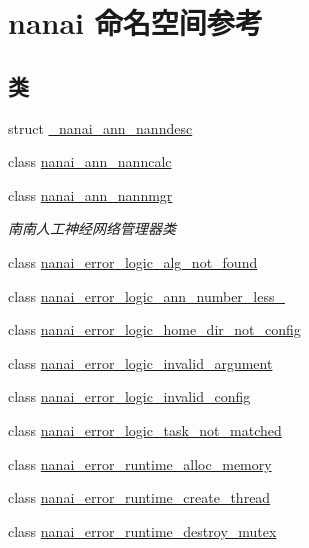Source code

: \hypertarget{namespacenanai}{}\section{nanai 命名空间参考}
\label{namespacenanai}
\subsection*{类}
\begin{DoxyCompactItemize}
\item 
struct \hyperlink{structnanai_1_1__nanai__ann__nanndesc}{\+\_\+nanai\+\_\+ann\+\_\+nanndesc}
\item 
class \hyperlink{classnanai_1_1nanai__ann__nanncalc}{nanai\+\_\+ann\+\_\+nanncalc}
\item 
class \hyperlink{classnanai_1_1nanai__ann__nannmgr}{nanai\+\_\+ann\+\_\+nannmgr}
\begin{DoxyCompactList}\small\item\em 南南人工神经网络管理器类 \end{DoxyCompactList}\item 
class \hyperlink{classnanai_1_1nanai__error__logic__alg__not__found}{nanai\+\_\+error\+\_\+logic\+\_\+alg\+\_\+not\+\_\+found}
\item 
class \hyperlink{classnanai_1_1nanai__error__logic__ann__number__less__2}{nanai\+\_\+error\+\_\+logic\+\_\+ann\+\_\+number\+\_\+less\+\_}
\item 
class \hyperlink{classnanai_1_1nanai__error__logic__home__dir__not__config}{nanai\+\_\+error\+\_\+logic\+\_\+home\+\_\+dir\+\_\+not\+\_\+config}
\item 
class \hyperlink{classnanai_1_1nanai__error__logic__invalid__argument}{nanai\+\_\+error\+\_\+logic\+\_\+invalid\+\_\+argument}
\item 
class \hyperlink{classnanai_1_1nanai__error__logic__invalid__config}{nanai\+\_\+error\+\_\+logic\+\_\+invalid\+\_\+config}
\item 
class \hyperlink{classnanai_1_1nanai__error__logic__task__not__matched}{nanai\+\_\+error\+\_\+logic\+\_\+task\+\_\+not\+\_\+matched}
\item 
class \hyperlink{classnanai_1_1nanai__error__runtime__alloc__memory}{nanai\+\_\+error\+\_\+runtime\+\_\+alloc\+\_\+memory}
\item 
class \hyperlink{classnanai_1_1nanai__error__runtime__create__thread}{nanai\+\_\+error\+\_\+runtime\+\_\+create\+\_\+thread}
\item 
class \hyperlink{classnanai_1_1nanai__error__runtime__destroy__mutex}{nanai\+\_\+error\+\_\+runtime\+\_\+destroy\+\_\+mutex}

\end{DoxyCompactItemize}
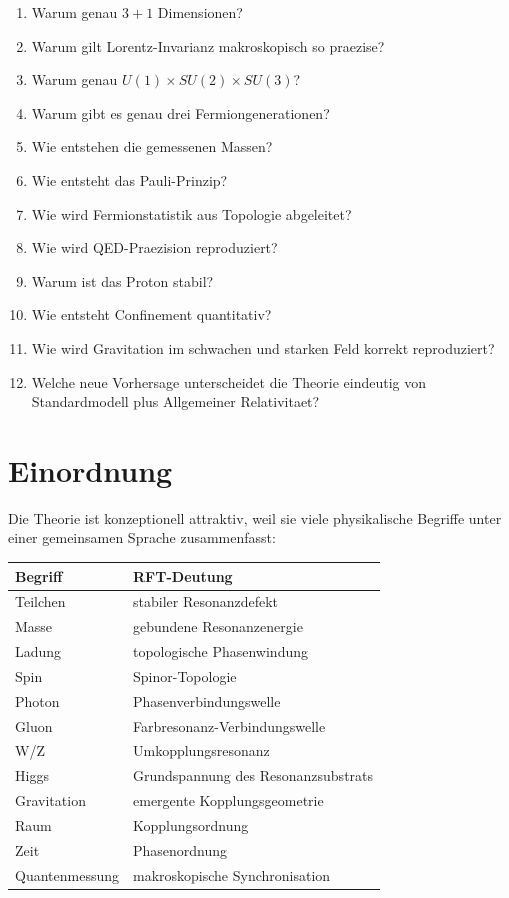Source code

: \documentclass[11pt,a4paper]{article}
\begin{document}
\begin{enumerate}
  \item Warum genau $3+1$ Dimensionen?
  \item Warum gilt Lorentz-Invarianz makroskopisch so praezise?
  \item Warum genau $U(1)\times SU(2)\times SU(3)$?
  \item Warum gibt es genau drei Fermiongenerationen?
  \item Wie entstehen die gemessenen Massen?
  \item Wie entsteht das Pauli-Prinzip?
  \item Wie wird Fermionstatistik aus Topologie abgeleitet?
  \item Wie wird QED-Praezision reproduziert?
  \item Warum ist das Proton stabil?
  \item Wie entsteht Confinement quantitativ?
  \item Wie wird Gravitation im schwachen und starken Feld korrekt reproduziert?
  \item Welche neue Vorhersage unterscheidet die Theorie eindeutig von Standardmodell plus Allgemeiner Relativitaet?
\end{enumerate}

\section{Einordnung}

Die Theorie ist konzeptionell attraktiv, weil sie viele physikalische Begriffe unter einer gemeinsamen Sprache
zusammenfasst:

\begin{longtable}{>{\raggedright\arraybackslash}p{4cm}p{9cm}}
\toprule
Begriff & RFT-Deutung \\
\midrule
Teilchen & stabiler Resonanzdefekt \\
Masse & gebundene Resonanzenergie \\
Ladung & topologische Phasenwindung \\
Spin & Spinor-Topologie \\
Photon & Phasenverbindungswelle \\
Gluon & Farbresonanz-Verbindungswelle \\
W/Z & Umkopplungsresonanz \\
Higgs & Grundspannung des Resonanzsubstrats \\
Gravitation & emergente Kopplungsgeometrie \\
Raum & Kopplungsordnung \\
Zeit & Phasenordnung \\
Quantenmessung & makroskopische Synchronisation \\
\bottomrule
\end{longtable}
\end{document}
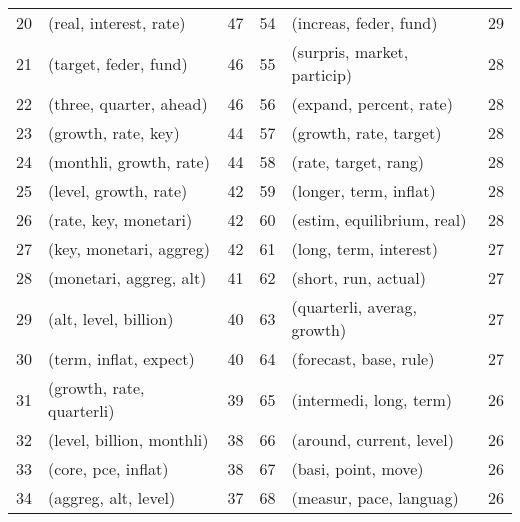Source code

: \begin{tabular}{rlrrlr}
 20 &      (real, interest, rate) &     47 &  54 &       (increas, feder, fund) &     29 \\
 21 &       (target, feder, fund) &     46 &  55 &  (surpris, market, particip) &     28 \\
 22 &     (three, quarter, ahead) &     46 &  56 &      (expand, percent, rate) &     28 \\
 23 &         (growth, rate, key) &     44 &  57 &       (growth, rate, target) &     28 \\
 24 &     (monthli, growth, rate) &     44 &  58 &         (rate, target, rang) &     28 \\
 25 &       (level, growth, rate) &     42 &  59 &       (longer, term, inflat) &     28 \\
 26 &       (rate, key, monetari) &     42 &  60 &   (estim, equilibrium, real) &     28 \\
 27 &     (key, monetari, aggreg) &     42 &  61 &       (long, term, interest) &     27 \\
 28 &     (monetari, aggreg, alt) &     41 &  62 &         (short, run, actual) &     27 \\
 29 &       (alt, level, billion) &     40 &  63 &  (quarterli, averag, growth) &     27 \\
 30 &      (term, inflat, expect) &     40 &  64 &       (forecast, base, rule) &     27 \\
 31 &   (growth, rate, quarterli) &     39 &  65 &      (intermedi, long, term) &     26 \\
 32 &   (level, billion, monthli) &     38 &  66 &     (around, current, level) &     26 \\
 33 &         (core, pce, inflat) &     38 &  67 &          (basi, point, move) &     26 \\
 34 &        (aggreg, alt, level) &     37 &  68 &      (measur, pace, languag) &     26 \\
\bottomrule
\end{tabular}
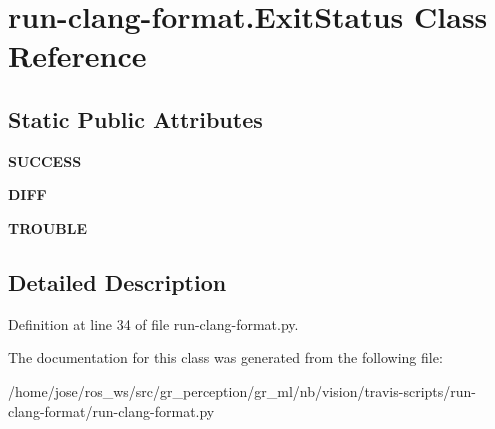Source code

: \hypertarget{classrun-clang-format_1_1ExitStatus}{}\section{run-\/clang-\/format.Exit\+Status Class Reference}
\label{classrun-clang-format_1_1ExitStatus}
\subsection*{Static Public Attributes}
\begin{DoxyCompactItemize}
\item 
\mbox{\label{classrun-clang-format_1_1ExitStatus_ac65ddbe6c7af7fd3df845c840dbae958}} 
{\bfseries S\+U\+C\+C\+E\+SS}
\item 
\mbox{\label{classrun-clang-format_1_1ExitStatus_aff202b943f5ff78deed590af751f3e50}} 
{\bfseries D\+I\+FF}
\item 
\mbox{\label{classrun-clang-format_1_1ExitStatus_a0ed0248b68d09fbd0852c85bb9428a28}} 
{\bfseries T\+R\+O\+U\+B\+LE}
\end{DoxyCompactItemize}


\subsection{Detailed Description}


Definition at line 34 of file run-\/clang-\/format.\+py.



The documentation for this class was generated from the following file\+:\begin{DoxyCompactItemize}
\item 
/home/jose/ros\+\_\+ws/src/gr\+\_\+perception/gr\+\_\+ml/nb/vision/travis-\/scripts/run-\/clang-\/format/run-\/clang-\/format.\+py\end{DoxyCompactItemize}
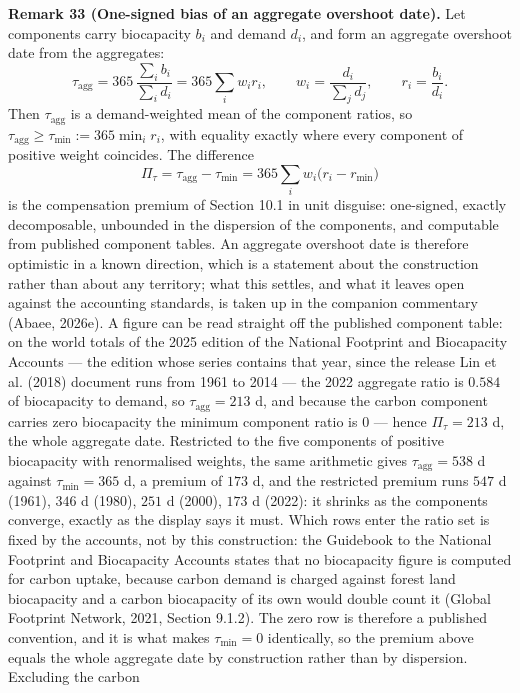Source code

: \documentclass[11pt]{article}
\begin{document}
\textbf{Remark 33 (One-signed bias of an aggregate overshoot date).} Let components carry biocapacity
\(b_i\) and demand \(d_i\), and form an aggregate overshoot date from the aggregates:
\[ \tau_{\mathrm{agg}}=365\,\frac{\sum_ib_i}{\sum_id_i}=365\sum_iw_ir_i, \qquad w_i=\frac{d_i}{\sum_jd_j}, \qquad r_i=\frac{b_i}{d_i}. \]
Then \(\tau_{\mathrm{agg}}\) is a demand-weighted mean of the component ratios, so
\(\tau_{\mathrm{agg}}\ge\tau_{\min}:=365\min_ir_i\), with equality exactly where every component of
positive weight coincides. The difference
\[ \Pi_\tau=\tau_{\mathrm{agg}}-\tau_{\min}=365\sum_iw_i\bigl(r_i-r_{\min}\bigr) \]
is the compensation premium of Section 10.1 in unit disguise: one-signed, exactly decomposable,
unbounded in the dispersion of the components, and computable from published component tables. An aggregate overshoot date is therefore optimistic in a known direction, which is a statement about the construction rather than about any territory; what this settles, and what it leaves open against the accounting standards, is taken up in the companion commentary (Abaee, 2026e). A figure can be read straight off the published component table: on the world totals of the 2025 edition of the National Footprint and Biocapacity Accounts --- the edition whose series contains that year, since the release Lin et al. (2018) document runs from 1961 to 2014 --- the 2022 aggregate ratio is \(0.584\) of biocapacity to demand, so \(\tau_{\mathrm{agg}} = 213\) d, and because the carbon component carries zero
biocapacity the minimum component ratio is \(0\) --- hence \(\Pi_\tau = 213\) d, the whole aggregate date.
Restricted to the five components of positive biocapacity with renormalised weights, the same arithmetic
gives \(\tau_{\mathrm{agg}} = 538\) d against \(\tau_{\min} = 365\) d, a premium of \(173\) d, and the
restricted premium runs \(547\) d (1961), \(346\) d (1980), \(251\) d (2000), \(173\) d (2022): it shrinks as the
components converge, exactly as the display says it must. Which rows enter the ratio set is fixed by the accounts, not by this
construction: the Guidebook to the National Footprint and Biocapacity Accounts states that no biocapacity
figure is computed for carbon uptake, because carbon demand is charged against forest land biocapacity and a
carbon biocapacity of its own would double count it (Global Footprint Network, 2021, Section 9.1.2). The zero
row is therefore a published convention, and it is what makes \(\tau_{\min} = 0\) identically, so the premium
above equals the whole aggregate date by construction rather than by dispersion. Excluding the carbon
\end{document}
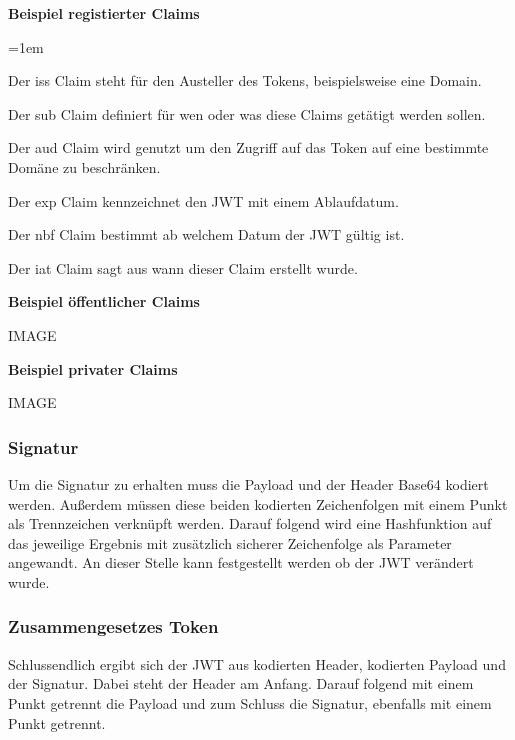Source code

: \documentclass[11pt]{article}
\begin{document}
\begin{flushleft}
			
			\textbf{Beispiel registierter Claims}
			
			\begin{description}
				\leftskip=1em
				\item[iss]
				Der iss Claim steht für den Austeller des Tokens, beispielsweise eine Domain.
				\item[sub] Der sub Claim definiert für wen oder was diese Claims getätigt werden sollen.
				\item[aud] Der aud Claim wird genutzt um den Zugriff auf das Token auf eine bestimmte Domäne zu beschränken.
				\item[exp] Der exp Claim kennzeichnet den JWT mit einem Ablaufdatum.
				\item[nbf] Der nbf Claim bestimmt ab welchem Datum der JWT gültig ist.
				\item[iat] Der iat Claim sagt aus wann dieser Claim erstellt wurde.
			\end{description}
		
			\textbf{Beispiel öffentlicher Claims}
			
			IMAGE\par\bigskip
			
			
			\textbf{Beispiel privater Claims}
			
			IMAGE\par\bigskip
			
			
			\subsubsection{Signatur}
			\label{sec: jwt_signature}
			
			Um die Signatur zu erhalten muss die Payload und der Header Base64 kodiert werden. Außerdem müssen diese beiden kodierten Zeichenfolgen mit einem Punkt als Trennzeichen verknüpft werden. Darauf folgend wird eine Hashfunktion auf das jeweilige Ergebnis mit zusätzlich sicherer Zeichenfolge als Parameter angewandt. An dieser Stelle kann festgestellt werden ob der JWT verändert wurde.\par\bigskip
			
			
			\subsubsection{Zusammengesetzes Token}
			\label{sec: jwt_result}
			Schlussendlich ergibt sich der JWT aus kodierten Header, kodierten Payload und der Signatur. Dabei steht der Header am Anfang. Darauf folgend mit einem Punkt getrennt die Payload und zum Schluss die Signatur, ebenfalls mit einem Punkt getrennt. \par\bigskip
			

\end{flushleft}
\end{document}

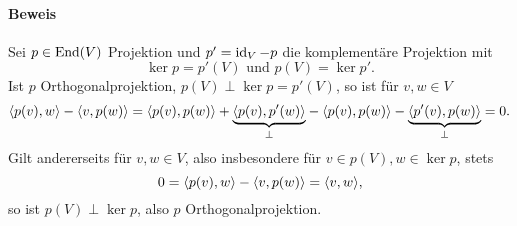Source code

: \paragraph{Beweis}
	Sei $ p\in \operatorname{End}(V) $ Projektion und $ p' = \operatorname{id}_V - p $ die komplementäre Projektion mit
		\[ \ker p = p'(V) \text{ und } p(V) = \ker p'. \]
	Ist $ p $ Orthogonalprojektion, $ p(V)\perp \ker p = p'(V) $, so ist für $ v,w\in V $
		\[ \langle p(v),w \rangle-\langle v,p(w) \rangle = \langle p(v),p(w) \rangle+\underset{\perp}{\underbrace{\langle p(v),p'(w) \rangle}} - \langle p(v),p(w) \rangle-\underset{\perp}{\underbrace{\langle p'(v),p(w) \rangle}} = 0. \]
	Gilt andererseits für $ v,w\in V $, also insbesondere für $ v\in p(V), w\in \ker p $, stets
		\[ 0 = \langle p(v),w \rangle-\langle v,p(w) \rangle = \langle v,w \rangle, \]
	so ist $ p(V)\perp \ker p $, also $ p $ Orthogonalprojektion.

--- WHAT TO WORK ON ---
If a line of the records above holds the word "rangle", show it.

--- ANSWER BOX ---
		\[ \langle p(v),w \rangle-\langle v,p(w) \rangle = \langle p(v),p(w) \rangle+\underset{\perp}{\underbrace{\langle p(v),p'(w) \rangle}} - \langle p(v),p(w) \rangle-\underset{\perp}{\underbrace{\langle p'(v),p(w) \rangle}} = 0. \]
		\[ 0 = \langle p(v),w \rangle-\langle v,p(w) \rangle = \langle v,w \rangle, \]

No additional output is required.